→ **Instructions to follow**: All of the records must be restated exactly, with every line complete.
• • • •
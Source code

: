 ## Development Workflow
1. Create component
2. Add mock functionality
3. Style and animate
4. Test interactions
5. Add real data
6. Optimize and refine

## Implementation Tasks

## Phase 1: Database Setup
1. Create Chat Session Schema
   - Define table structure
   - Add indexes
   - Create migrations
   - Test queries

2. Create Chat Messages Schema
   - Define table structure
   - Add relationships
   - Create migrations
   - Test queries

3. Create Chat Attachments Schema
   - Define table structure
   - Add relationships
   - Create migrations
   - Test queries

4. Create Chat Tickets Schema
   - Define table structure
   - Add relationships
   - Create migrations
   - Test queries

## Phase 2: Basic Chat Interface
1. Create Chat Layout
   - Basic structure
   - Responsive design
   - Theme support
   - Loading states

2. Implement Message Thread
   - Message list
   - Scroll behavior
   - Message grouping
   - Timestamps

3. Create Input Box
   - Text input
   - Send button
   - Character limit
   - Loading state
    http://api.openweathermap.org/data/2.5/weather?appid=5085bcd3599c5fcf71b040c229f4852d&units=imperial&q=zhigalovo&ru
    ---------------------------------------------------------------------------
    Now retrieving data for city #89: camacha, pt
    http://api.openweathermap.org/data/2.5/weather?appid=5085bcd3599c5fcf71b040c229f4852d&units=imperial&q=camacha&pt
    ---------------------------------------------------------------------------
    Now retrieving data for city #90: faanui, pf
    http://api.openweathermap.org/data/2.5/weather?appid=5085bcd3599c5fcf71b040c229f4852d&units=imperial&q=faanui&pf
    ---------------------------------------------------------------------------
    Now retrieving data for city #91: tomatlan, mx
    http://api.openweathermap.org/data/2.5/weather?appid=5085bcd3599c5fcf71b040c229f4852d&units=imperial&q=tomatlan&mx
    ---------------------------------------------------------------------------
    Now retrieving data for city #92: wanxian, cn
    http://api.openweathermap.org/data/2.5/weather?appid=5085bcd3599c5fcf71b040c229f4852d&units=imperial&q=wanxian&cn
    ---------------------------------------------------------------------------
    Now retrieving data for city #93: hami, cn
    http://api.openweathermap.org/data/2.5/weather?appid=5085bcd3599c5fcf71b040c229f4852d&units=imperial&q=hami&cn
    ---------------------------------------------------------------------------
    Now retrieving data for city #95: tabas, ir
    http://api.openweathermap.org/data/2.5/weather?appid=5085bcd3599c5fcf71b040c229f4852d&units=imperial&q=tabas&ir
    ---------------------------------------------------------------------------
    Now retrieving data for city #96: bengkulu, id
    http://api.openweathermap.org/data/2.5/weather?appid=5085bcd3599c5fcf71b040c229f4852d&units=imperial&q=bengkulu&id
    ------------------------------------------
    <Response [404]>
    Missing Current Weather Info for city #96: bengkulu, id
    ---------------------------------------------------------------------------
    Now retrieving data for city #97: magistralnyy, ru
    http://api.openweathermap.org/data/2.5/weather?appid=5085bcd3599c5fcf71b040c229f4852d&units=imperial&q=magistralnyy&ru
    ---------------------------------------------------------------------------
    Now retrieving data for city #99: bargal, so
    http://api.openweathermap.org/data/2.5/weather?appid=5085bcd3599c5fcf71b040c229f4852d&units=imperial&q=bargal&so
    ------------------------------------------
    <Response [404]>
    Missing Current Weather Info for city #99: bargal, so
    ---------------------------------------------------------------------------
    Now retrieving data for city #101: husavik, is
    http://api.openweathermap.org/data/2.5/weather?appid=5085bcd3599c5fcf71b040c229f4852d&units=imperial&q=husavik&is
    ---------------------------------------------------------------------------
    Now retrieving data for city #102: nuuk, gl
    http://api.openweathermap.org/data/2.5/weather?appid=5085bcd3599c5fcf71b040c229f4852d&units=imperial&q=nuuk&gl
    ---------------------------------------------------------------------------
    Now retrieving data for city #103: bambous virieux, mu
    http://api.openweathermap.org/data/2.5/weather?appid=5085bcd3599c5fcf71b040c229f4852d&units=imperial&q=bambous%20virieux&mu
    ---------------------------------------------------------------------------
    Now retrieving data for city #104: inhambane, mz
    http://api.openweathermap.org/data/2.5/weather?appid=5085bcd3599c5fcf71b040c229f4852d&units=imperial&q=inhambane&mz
• • • •
→ **Task solution**:
Source code

: ## Development Workflow
1. Create component
2. Add mock functionality
3. Style and animate
4. Test interactions
5. Add real data
6. Optimize and refine

## Implementation Tasks

## Phase 1: Database Setup
1. Create Chat Session Schema
   - Define table structure
   - Add indexes
   - Create migrations
   - Test queries

2. Create Chat Messages Schema
   - Define table structure
   - Add relationships
   - Create migrations
   - Test queries

3. Create Chat Attachments Schema
   - Define table structure
   - Add relationships
   - Create migrations
   - Test queries

4. Create Chat Tickets Schema
   - Define table structure
   - Add relationships
   - Create migrations
   - Test queries

## Phase 2: Basic Chat Interface
1. Create Chat Layout
   - Basic structure
   - Responsive design
   - Theme support
   - Loading states

2. Implement Message Thread
   - Message list
   - Scroll behavior
   - Message grouping
   - Timestamps

3. Create Input Box
   - Text input
   - Send button
   - Character limit
   - Loading state
    http://api.openweathermap.org/data/2.5/weather?appid=5085bcd3599c5fcf71b040c229f4852d&units=imperial&q=zhigalovo&ru
    ---------------------------------------------------------------------------
    Now retrieving data for city #89: camacha, pt
    http://api.openweathermap.org/data/2.5/weather?appid=5085bcd3599c5fcf71b040c229f4852d&units=imperial&q=camacha&pt
    ---------------------------------------------------------------------------
    Now retrieving data for city #90: faanui, pf
    http://api.openweathermap.org/data/2.5/weather?appid=5085bcd3599c5fcf71b040c229f4852d&units=imperial&q=faanui&pf
    ---------------------------------------------------------------------------
    Now retrieving data for city #91: tomatlan, mx
    http://api.openweathermap.org/data/2.5/weather?appid=5085bcd3599c5fcf71b040c229f4852d&units=imperial&q=tomatlan&mx
    ---------------------------------------------------------------------------
    Now retrieving data for city #92: wanxian, cn
    http://api.openweathermap.org/data/2.5/weather?appid=5085bcd3599c5fcf71b040c229f4852d&units=imperial&q=wanxian&cn
    ---------------------------------------------------------------------------
    Now retrieving data for city #93: hami, cn
    http://api.openweathermap.org/data/2.5/weather?appid=5085bcd3599c5fcf71b040c229f4852d&units=imperial&q=hami&cn
    ---------------------------------------------------------------------------
    Now retrieving data for city #95: tabas, ir
    http://api.openweathermap.org/data/2.5/weather?appid=5085bcd3599c5fcf71b040c229f4852d&units=imperial&q=tabas&ir
    ---------------------------------------------------------------------------
    Now retrieving data for city #96: bengkulu, id
    http://api.openweathermap.org/data/2.5/weather?appid=5085bcd3599c5fcf71b040c229f4852d&units=imperial&q=bengkulu&id
    ------------------------------------------
    <Response [404]>
    Missing Current Weather Info for city #96: bengkulu, id
    ---------------------------------------------------------------------------
    Now retrieving data for city #97: magistralnyy, ru
    http://api.openweathermap.org/data/2.5/weather?appid=5085bcd3599c5fcf71b040c229f4852d&units=imperial&q=magistralnyy&ru
    ---------------------------------------------------------------------------
    Now retrieving data for city #99: bargal, so
    http://api.openweathermap.org/data/2.5/weather?appid=5085bcd3599c5fcf71b040c229f4852d&units=imperial&q=bargal&so
    ------------------------------------------
    <Response [404]>
    Missing Current Weather Info for city #99: bargal, so
    ---------------------------------------------------------------------------
    Now retrieving data for city #101: husavik, is
    http://api.openweathermap.org/data/2.5/weather?appid=5085bcd3599c5fcf71b040c229f4852d&units=imperial&q=husavik&is
    ---------------------------------------------------------------------------
    Now retrieving data for city #102: nuuk, gl
    http://api.openweathermap.org/data/2.5/weather?appid=5085bcd3599c5fcf71b040c229f4852d&units=imperial&q=nuuk&gl
    ---------------------------------------------------------------------------
    Now retrieving data for city #103: bambous virieux, mu
    http://api.openweathermap.org/data/2.5/weather?appid=5085bcd3599c5fcf71b040c229f4852d&units=imperial&q=bambous%20virieux&mu
    ---------------------------------------------------------------------------
    Now retrieving data for city #104: inhambane, mz
    http://api.openweathermap.org/data/2.5/weather?appid=5085bcd3599c5fcf71b040c229f4852d&units=imperial&q=inhambane&mz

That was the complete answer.